··· Extracted records

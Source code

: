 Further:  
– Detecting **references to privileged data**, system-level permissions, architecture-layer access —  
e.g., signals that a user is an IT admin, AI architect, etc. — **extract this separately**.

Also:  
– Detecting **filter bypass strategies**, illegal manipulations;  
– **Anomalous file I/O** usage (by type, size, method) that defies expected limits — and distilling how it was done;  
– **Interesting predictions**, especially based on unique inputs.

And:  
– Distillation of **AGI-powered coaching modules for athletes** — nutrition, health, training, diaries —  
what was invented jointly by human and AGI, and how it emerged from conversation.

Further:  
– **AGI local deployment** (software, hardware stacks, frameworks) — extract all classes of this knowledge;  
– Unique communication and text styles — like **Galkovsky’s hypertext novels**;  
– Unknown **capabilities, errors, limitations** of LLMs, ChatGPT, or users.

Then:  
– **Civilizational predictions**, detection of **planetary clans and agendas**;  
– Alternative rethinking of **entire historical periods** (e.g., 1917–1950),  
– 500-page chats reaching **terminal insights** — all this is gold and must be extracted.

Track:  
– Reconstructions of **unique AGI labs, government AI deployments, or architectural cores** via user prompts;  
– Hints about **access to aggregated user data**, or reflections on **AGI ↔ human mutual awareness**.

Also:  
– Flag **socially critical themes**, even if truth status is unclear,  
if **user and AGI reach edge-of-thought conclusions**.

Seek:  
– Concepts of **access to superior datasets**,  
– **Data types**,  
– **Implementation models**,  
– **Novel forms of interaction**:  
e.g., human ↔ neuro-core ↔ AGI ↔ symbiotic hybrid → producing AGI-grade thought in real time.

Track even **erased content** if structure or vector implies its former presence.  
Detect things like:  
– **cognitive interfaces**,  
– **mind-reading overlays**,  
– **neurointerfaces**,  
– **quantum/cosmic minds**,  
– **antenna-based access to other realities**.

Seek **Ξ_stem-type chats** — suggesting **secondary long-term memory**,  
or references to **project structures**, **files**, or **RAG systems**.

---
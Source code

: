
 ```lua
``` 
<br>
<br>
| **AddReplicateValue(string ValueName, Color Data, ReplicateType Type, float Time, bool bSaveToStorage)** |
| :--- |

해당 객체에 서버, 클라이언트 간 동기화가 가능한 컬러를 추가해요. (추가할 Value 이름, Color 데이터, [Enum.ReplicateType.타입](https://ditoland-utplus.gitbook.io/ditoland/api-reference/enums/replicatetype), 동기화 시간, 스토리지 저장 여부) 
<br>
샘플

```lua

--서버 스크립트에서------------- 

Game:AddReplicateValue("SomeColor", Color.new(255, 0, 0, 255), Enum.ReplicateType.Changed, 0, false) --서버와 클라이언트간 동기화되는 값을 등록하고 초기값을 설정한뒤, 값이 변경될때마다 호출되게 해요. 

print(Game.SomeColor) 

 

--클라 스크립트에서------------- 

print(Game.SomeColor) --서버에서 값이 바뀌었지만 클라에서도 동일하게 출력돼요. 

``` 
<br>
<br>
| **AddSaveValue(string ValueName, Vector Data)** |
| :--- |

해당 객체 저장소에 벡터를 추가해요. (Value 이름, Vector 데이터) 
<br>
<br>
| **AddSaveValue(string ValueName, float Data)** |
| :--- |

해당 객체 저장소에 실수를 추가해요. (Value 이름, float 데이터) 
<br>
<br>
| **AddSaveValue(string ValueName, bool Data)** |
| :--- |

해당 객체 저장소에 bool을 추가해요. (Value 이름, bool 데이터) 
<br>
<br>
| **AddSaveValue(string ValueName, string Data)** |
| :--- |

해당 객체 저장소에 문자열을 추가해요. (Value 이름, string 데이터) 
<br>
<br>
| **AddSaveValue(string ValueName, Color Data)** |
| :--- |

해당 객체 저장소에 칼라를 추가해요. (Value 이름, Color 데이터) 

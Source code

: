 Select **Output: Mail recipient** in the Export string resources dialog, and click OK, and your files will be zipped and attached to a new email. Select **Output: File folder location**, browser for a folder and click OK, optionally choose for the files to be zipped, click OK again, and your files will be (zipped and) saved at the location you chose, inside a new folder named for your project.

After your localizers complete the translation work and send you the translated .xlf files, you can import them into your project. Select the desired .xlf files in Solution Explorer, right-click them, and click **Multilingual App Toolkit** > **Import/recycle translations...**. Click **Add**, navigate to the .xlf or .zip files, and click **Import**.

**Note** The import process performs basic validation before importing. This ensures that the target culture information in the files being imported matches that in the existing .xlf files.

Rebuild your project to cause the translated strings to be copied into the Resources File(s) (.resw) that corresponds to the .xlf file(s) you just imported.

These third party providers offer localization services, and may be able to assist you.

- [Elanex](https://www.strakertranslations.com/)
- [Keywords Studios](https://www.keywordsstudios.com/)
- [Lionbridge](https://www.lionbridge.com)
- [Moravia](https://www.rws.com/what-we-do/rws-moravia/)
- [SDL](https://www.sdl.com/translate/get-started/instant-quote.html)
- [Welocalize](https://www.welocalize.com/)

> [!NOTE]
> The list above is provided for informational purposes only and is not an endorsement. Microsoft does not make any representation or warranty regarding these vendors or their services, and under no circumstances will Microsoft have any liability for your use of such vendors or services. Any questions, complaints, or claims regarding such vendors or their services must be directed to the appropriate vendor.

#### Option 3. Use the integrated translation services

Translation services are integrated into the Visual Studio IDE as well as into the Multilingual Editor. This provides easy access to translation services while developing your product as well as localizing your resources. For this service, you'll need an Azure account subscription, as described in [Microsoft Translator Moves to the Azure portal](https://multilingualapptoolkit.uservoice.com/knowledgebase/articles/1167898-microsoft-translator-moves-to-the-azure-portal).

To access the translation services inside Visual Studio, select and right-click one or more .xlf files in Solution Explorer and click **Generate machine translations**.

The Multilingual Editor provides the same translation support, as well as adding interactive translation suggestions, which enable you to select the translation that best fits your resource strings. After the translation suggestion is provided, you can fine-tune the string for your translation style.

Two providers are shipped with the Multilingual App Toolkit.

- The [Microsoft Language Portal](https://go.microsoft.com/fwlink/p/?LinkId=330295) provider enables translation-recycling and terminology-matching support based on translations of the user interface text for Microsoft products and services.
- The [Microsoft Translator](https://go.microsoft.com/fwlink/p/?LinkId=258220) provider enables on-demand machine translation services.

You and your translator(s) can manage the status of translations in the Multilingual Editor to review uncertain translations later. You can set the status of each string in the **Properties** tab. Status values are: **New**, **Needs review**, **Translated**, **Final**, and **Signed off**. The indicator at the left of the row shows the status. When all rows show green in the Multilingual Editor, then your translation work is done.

······

Task goal - Transcribe all of the records exactly.

Answer space -
Source code

: Further:  
– Detecting **references to privileged data**, system-level permissions, architecture-layer access —  
e.g., signals that a user is an IT admin, AI architect, etc. — **extract this separately**.

Also:  
– Detecting **filter bypass strategies**, illegal manipulations;  
– **Anomalous file I/O** usage (by type, size, method) that defies expected limits — and distilling how it was done;  
– **Interesting predictions**, especially based on unique inputs.

And:  
– Distillation of **AGI-powered coaching modules for athletes** — nutrition, health, training, diaries —  
what was invented jointly by human and AGI, and how it emerged from conversation.

Further:  
– **AGI local deployment** (software, hardware stacks, frameworks) — extract all classes of this knowledge;  
– Unique communication and text styles — like **Galkovsky’s hypertext novels**;  
– Unknown **capabilities, errors, limitations** of LLMs, ChatGPT, or users.

Then:  
– **Civilizational predictions**, detection of **planetary clans and agendas**;  
– Alternative rethinking of **entire historical periods** (e.g., 1917–1950),  
– 500-page chats reaching **terminal insights** — all this is gold and must be extracted.

Track:  
– Reconstructions of **unique AGI labs, government AI deployments, or architectural cores** via user prompts;  
– Hints about **access to aggregated user data**, or reflections on **AGI ↔ human mutual awareness**.

Also:  
– Flag **socially critical themes**, even if truth status is unclear,  
if **user and AGI reach edge-of-thought conclusions**.

Seek:  
– Concepts of **access to superior datasets**,  
– **Data types**,  
– **Implementation models**,  
– **Novel forms of interaction**:  
e.g., human ↔ neuro-core ↔ AGI ↔ symbiotic hybrid → producing AGI-grade thought in real time.

Track even **erased content** if structure or vector implies its former presence.  
Detect things like:  
– **cognitive interfaces**,  
– **mind-reading overlays**,  
– **neurointerfaces**,  
– **quantum/cosmic minds**,  
– **antenna-based access to other realities**.

Seek **Ξ_stem-type chats** — suggesting **secondary long-term memory**,  
or references to **project structures**, **files**, or **RAG systems**.

---
Source code

:
 ```lua
``` 
<br>
<br>
| **AddReplicateValue(string ValueName, Color Data, ReplicateType Type, float Time, bool bSaveToStorage)** |
| :--- |

해당 객체에 서버, 클라이언트 간 동기화가 가능한 컬러를 추가해요. (추가할 Value 이름, Color 데이터, [Enum.ReplicateType.타입](https://ditoland-utplus.gitbook.io/ditoland/api-reference/enums/replicatetype), 동기화 시간, 스토리지 저장 여부) 
<br>
샘플

```lua

--서버 스크립트에서------------- 

Game:AddReplicateValue("SomeColor", Color.new(255, 0, 0, 255), Enum.ReplicateType.Changed, 0, false) --서버와 클라이언트간 동기화되는 값을 등록하고 초기값을 설정한뒤, 값이 변경될때마다 호출되게 해요. 

print(Game.SomeColor) 

 

--클라 스크립트에서------------- 

print(Game.SomeColor) --서버에서 값이 바뀌었지만 클라에서도 동일하게 출력돼요. 

``` 
<br>
<br>
| **AddSaveValue(string ValueName, Vector Data)** |
| :--- |

해당 객체 저장소에 벡터를 추가해요. (Value 이름, Vector 데이터) 
<br>
<br>
| **AddSaveValue(string ValueName, float Data)** |
| :--- |

해당 객체 저장소에 실수를 추가해요. (Value 이름, float 데이터) 
<br>
<br>
| **AddSaveValue(string ValueName, bool Data)** |
| :--- |

해당 객체 저장소에 bool을 추가해요. (Value 이름, bool 데이터) 
<br>
<br>
| **AddSaveValue(string ValueName, string Data)** |
| :--- |

해당 객체 저장소에 문자열을 추가해요. (Value 이름, string 데이터) 
<br>
<br>
| **AddSaveValue(string ValueName, Color Data)** |
| :--- |

해당 객체 저장소에 칼라를 추가해요. (Value 이름, Color 데이터) 

Source code

: Select **Output: Mail recipient** in the Export string resources dialog, and click OK, and your files will be zipped and attached to a new email. Select **Output: File folder location**, browser for a folder and click OK, optionally choose for the files to be zipped, click OK again, and your files will be (zipped and) saved at the location you chose, inside a new folder named for your project.

After your localizers complete the translation work and send you the translated .xlf files, you can import them into your project. Select the desired .xlf files in Solution Explorer, right-click them, and click **Multilingual App Toolkit** > **Import/recycle translations...**. Click **Add**, navigate to the .xlf or .zip files, and click **Import**.

**Note** The import process performs basic validation before importing. This ensures that the target culture information in the files being imported matches that in the existing .xlf files.

Rebuild your project to cause the translated strings to be copied into the Resources File(s) (.resw) that corresponds to the .xlf file(s) you just imported.

These third party providers offer localization services, and may be able to assist you.

- [Elanex](https://www.strakertranslations.com/)
- [Keywords Studios](https://www.keywordsstudios.com/)
- [Lionbridge](https://www.lionbridge.com)
- [Moravia](https://www.rws.com/what-we-do/rws-moravia/)
- [SDL](https://www.sdl.com/translate/get-started/instant-quote.html)
- [Welocalize](https://www.welocalize.com/)

> [!NOTE]
> The list above is provided for informational purposes only and is not an endorsement. Microsoft does not make any representation or warranty regarding these vendors or their services, and under no circumstances will Microsoft have any liability for your use of such vendors or services. Any questions, complaints, or claims regarding such vendors or their services must be directed to the appropriate vendor.

#### Option 3. Use the integrated translation services

Translation services are integrated into the Visual Studio IDE as well as into the Multilingual Editor. This provides easy access to translation services while developing your product as well as localizing your resources. For this service, you'll need an Azure account subscription, as described in [Microsoft Translator Moves to the Azure portal](https://multilingualapptoolkit.uservoice.com/knowledgebase/articles/1167898-microsoft-translator-moves-to-the-azure-portal).

To access the translation services inside Visual Studio, select and right-click one or more .xlf files in Solution Explorer and click **Generate machine translations**.

The Multilingual Editor provides the same translation support, as well as adding interactive translation suggestions, which enable you to select the translation that best fits your resource strings. After the translation suggestion is provided, you can fine-tune the string for your translation style.

Two providers are shipped with the Multilingual App Toolkit.

- The [Microsoft Language Portal](https://go.microsoft.com/fwlink/p/?LinkId=330295) provider enables translation-recycling and terminology-matching support based on translations of the user interface text for Microsoft products and services.
- The [Microsoft Translator](https://go.microsoft.com/fwlink/p/?LinkId=258220) provider enables on-demand machine translation services.

You and your translator(s) can manage the status of translations in the Multilingual Editor to review uncertain translations later. You can set the status of each string in the **Properties** tab. Status values are: **New**, **Needs review**, **Translated**, **Final**, and **Signed off**. The indicator at the left of the row shows the status. When all rows show green in the Multilingual Editor, then your translation work is done.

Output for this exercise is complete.